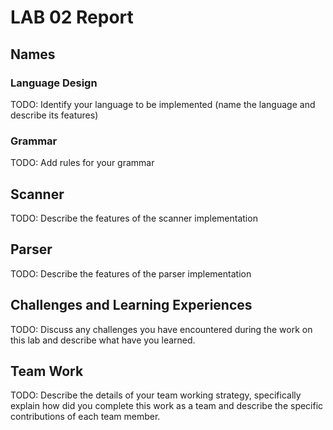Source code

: # LAB 02 Report 

## Names

### Language Design

TODO:
Identify your language to be implemented (name the language and describe its features)

### Grammar

TODO:
Add rules for your grammar


## Scanner

TODO:
Describe the features of the scanner implementation

## Parser

TODO:
Describe the features of the parser implementation

## Challenges and Learning Experiences

TODO:
Discuss any challenges you have encountered during the work on this lab and  describe what have you learned.


## Team Work

TODO:
Describe the details of your team working strategy, specifically explain how did you complete this work as a team and describe the specific contributions of each team member.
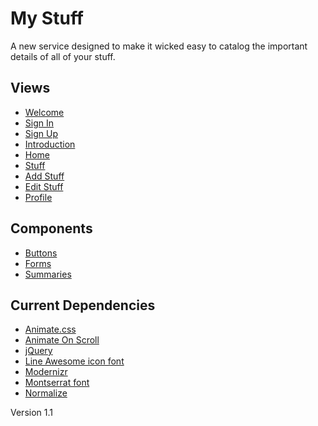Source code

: # My Stuff
A new service designed to make it wicked easy to catalog the important details of all of your stuff.

## Views
- [Welcome](https://cdfournier.github.io/my-stuff/views/welcome/index.html)
- [Sign In](https://cdfournier.github.io/my-stuff/views/sign-in/index.html)
- [Sign Up](https://cdfournier.github.io/my-stuff/views/sign-up/index.html)
- [Introduction](https://cdfournier.github.io/my-stuff/views/introduction/index.html)
- [Home](https://cdfournier.github.io/my-stuff/views/home/profile/index.html)
- [Stuff](https://cdfournier.github.io/my-stuff/views/stuff/index.html)
- [Add Stuff](https://cdfournier.github.io/my-stuff/views/add-stuff/index.html)
- [Edit Stuff](https://cdfournier.github.io/my-stuff/views/edit-stuff/index.html)
- [Profile](https://cdfournier.github.io/my-stuff/views/profile/index.html)

## Components
- [Buttons](https://cdfournier.github.io/my-stuff/components/buttons/buttons.html)
- [Forms](https://cdfournier.github.io/my-stuff/components/forms/forms.html)
- [Summaries](https://cdfournier.github.io/my-stuff/components/summaries/summaries.html)

## Current Dependencies
- [Animate.css](https://daneden.github.io/animate.css/)
- [Animate On Scroll](https://github.com/michalsnik/aos/tree/v2)
- [jQuery](https://ajax.googleapis.com/ajax/libs/jquery/3.3.1/jquery.min.js)
- [Line Awesome icon font](https://maxcdn.icons8.com/fonts/line-awesome/1.1/css/line-awesome.min.css)
- [Modernizr](https://cdnjs.cloudflare.com/ajax/libs/modernizr/2.8.3/modernizr.min.js)
- [Montserrat font](https://fonts.googleapis.com/css?family=Montserrat:300,400,500,600,700)
- [Normalize](https://cdnjs.cloudflare.com/ajax/libs/normalize/8.0.0/normalize.min.css)

Version 1.1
========================================================================
INSTRUCTIONS FOR THE TASK:
Search the entries for the word "googleapis". Copy each line where it appears.

REPLY TO THE EXERCISE:
- [jQuery](https://ajax.googleapis.com/ajax/libs/jquery/3.3.1/jquery.min.js)
- [Montserrat font](https://fonts.googleapis.com/css?family=Montserrat:300,400,500,600,700)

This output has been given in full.